## WHAT IS NEEDED:
Since pictures do not belong in the copy, please repeat every record below exactly without them.

## Saved entries:

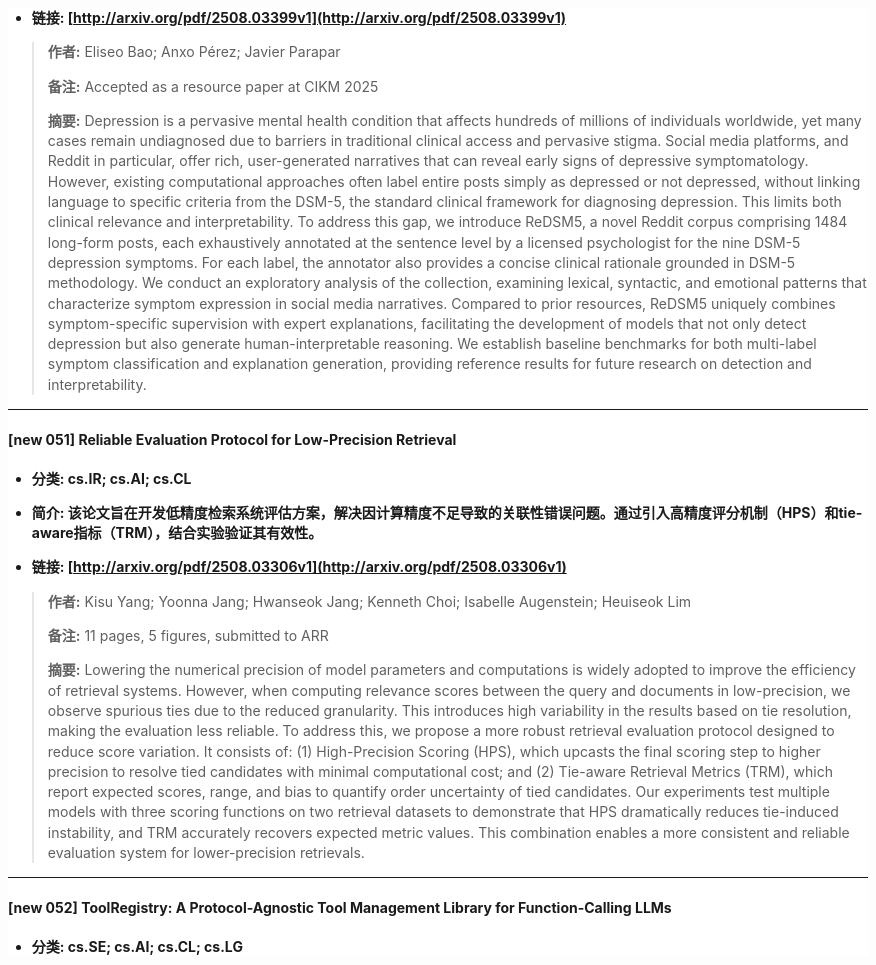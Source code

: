 - **链接: [http://arxiv.org/pdf/2508.03399v1](http://arxiv.org/pdf/2508.03399v1)**

> **作者:** Eliseo Bao; Anxo Pérez; Javier Parapar
>
> **备注:** Accepted as a resource paper at CIKM 2025
>
> **摘要:** Depression is a pervasive mental health condition that affects hundreds of millions of individuals worldwide, yet many cases remain undiagnosed due to barriers in traditional clinical access and pervasive stigma. Social media platforms, and Reddit in particular, offer rich, user-generated narratives that can reveal early signs of depressive symptomatology. However, existing computational approaches often label entire posts simply as depressed or not depressed, without linking language to specific criteria from the DSM-5, the standard clinical framework for diagnosing depression. This limits both clinical relevance and interpretability. To address this gap, we introduce ReDSM5, a novel Reddit corpus comprising 1484 long-form posts, each exhaustively annotated at the sentence level by a licensed psychologist for the nine DSM-5 depression symptoms. For each label, the annotator also provides a concise clinical rationale grounded in DSM-5 methodology. We conduct an exploratory analysis of the collection, examining lexical, syntactic, and emotional patterns that characterize symptom expression in social media narratives. Compared to prior resources, ReDSM5 uniquely combines symptom-specific supervision with expert explanations, facilitating the development of models that not only detect depression but also generate human-interpretable reasoning. We establish baseline benchmarks for both multi-label symptom classification and explanation generation, providing reference results for future research on detection and interpretability.
>
---
#### [new 051] Reliable Evaluation Protocol for Low-Precision Retrieval
- **分类: cs.IR; cs.AI; cs.CL**

- **简介: 该论文旨在开发低精度检索系统评估方案，解决因计算精度不足导致的关联性错误问题。通过引入高精度评分机制（HPS）和tie-aware指标（TRM），结合实验验证其有效性。**

- **链接: [http://arxiv.org/pdf/2508.03306v1](http://arxiv.org/pdf/2508.03306v1)**

> **作者:** Kisu Yang; Yoonna Jang; Hwanseok Jang; Kenneth Choi; Isabelle Augenstein; Heuiseok Lim
>
> **备注:** 11 pages, 5 figures, submitted to ARR
>
> **摘要:** Lowering the numerical precision of model parameters and computations is widely adopted to improve the efficiency of retrieval systems. However, when computing relevance scores between the query and documents in low-precision, we observe spurious ties due to the reduced granularity. This introduces high variability in the results based on tie resolution, making the evaluation less reliable. To address this, we propose a more robust retrieval evaluation protocol designed to reduce score variation. It consists of: (1) High-Precision Scoring (HPS), which upcasts the final scoring step to higher precision to resolve tied candidates with minimal computational cost; and (2) Tie-aware Retrieval Metrics (TRM), which report expected scores, range, and bias to quantify order uncertainty of tied candidates. Our experiments test multiple models with three scoring functions on two retrieval datasets to demonstrate that HPS dramatically reduces tie-induced instability, and TRM accurately recovers expected metric values. This combination enables a more consistent and reliable evaluation system for lower-precision retrievals.
>
---
#### [new 052] ToolRegistry: A Protocol-Agnostic Tool Management Library for Function-Calling LLMs
- **分类: cs.SE; cs.AI; cs.CL; cs.LG**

## RESPONSE FOR THIS EXERCISE:
Source code

: - **链接: [http://arxiv.org/pdf/2508.03399v1](http://arxiv.org/pdf/2508.03399v1)**

> **作者:** Eliseo Bao; Anxo Pérez; Javier Parapar
>
> **备注:** Accepted as a resource paper at CIKM 2025
>
> **摘要:** Depression is a pervasive mental health condition that affects hundreds of millions of individuals worldwide, yet many cases remain undiagnosed due to barriers in traditional clinical access and pervasive stigma. Social media platforms, and Reddit in particular, offer rich, user-generated narratives that can reveal early signs of depressive symptomatology. However, existing computational approaches often label entire posts simply as depressed or not depressed, without linking language to specific criteria from the DSM-5, the standard clinical framework for diagnosing depression. This limits both clinical relevance and interpretability. To address this gap, we introduce ReDSM5, a novel Reddit corpus comprising 1484 long-form posts, each exhaustively annotated at the sentence level by a licensed psychologist for the nine DSM-5 depression symptoms. For each label, the annotator also provides a concise clinical rationale grounded in DSM-5 methodology. We conduct an exploratory analysis of the collection, examining lexical, syntactic, and emotional patterns that characterize symptom expression in social media narratives. Compared to prior resources, ReDSM5 uniquely combines symptom-specific supervision with expert explanations, facilitating the development of models that not only detect depression but also generate human-interpretable reasoning. We establish baseline benchmarks for both multi-label symptom classification and explanation generation, providing reference results for future research on detection and interpretability.
>
---
#### [new 051] Reliable Evaluation Protocol for Low-Precision Retrieval
- **分类: cs.IR; cs.AI; cs.CL**

- **简介: 该论文旨在开发低精度检索系统评估方案，解决因计算精度不足导致的关联性错误问题。通过引入高精度评分机制（HPS）和tie-aware指标（TRM），结合实验验证其有效性。**

- **链接: [http://arxiv.org/pdf/2508.03306v1](http://arxiv.org/pdf/2508.03306v1)**

> **作者:** Kisu Yang; Yoonna Jang; Hwanseok Jang; Kenneth Choi; Isabelle Augenstein; Heuiseok Lim
>
> **备注:** 11 pages, 5 figures, submitted to ARR
>
> **摘要:** Lowering the numerical precision of model parameters and computations is widely adopted to improve the efficiency of retrieval systems. However, when computing relevance scores between the query and documents in low-precision, we observe spurious ties due to the reduced granularity. This introduces high variability in the results based on tie resolution, making the evaluation less reliable. To address this, we propose a more robust retrieval evaluation protocol designed to reduce score variation. It consists of: (1) High-Precision Scoring (HPS), which upcasts the final scoring step to higher precision to resolve tied candidates with minimal computational cost; and (2) Tie-aware Retrieval Metrics (TRM), which report expected scores, range, and bias to quantify order uncertainty of tied candidates. Our experiments test multiple models with three scoring functions on two retrieval datasets to demonstrate that HPS dramatically reduces tie-induced instability, and TRM accurately recovers expected metric values. This combination enables a more consistent and reliable evaluation system for lower-precision retrievals.
>
---
#### [new 052] ToolRegistry: A Protocol-Agnostic Tool Management Library for Function-Calling LLMs
- **分类: cs.SE; cs.AI; cs.CL; cs.LG**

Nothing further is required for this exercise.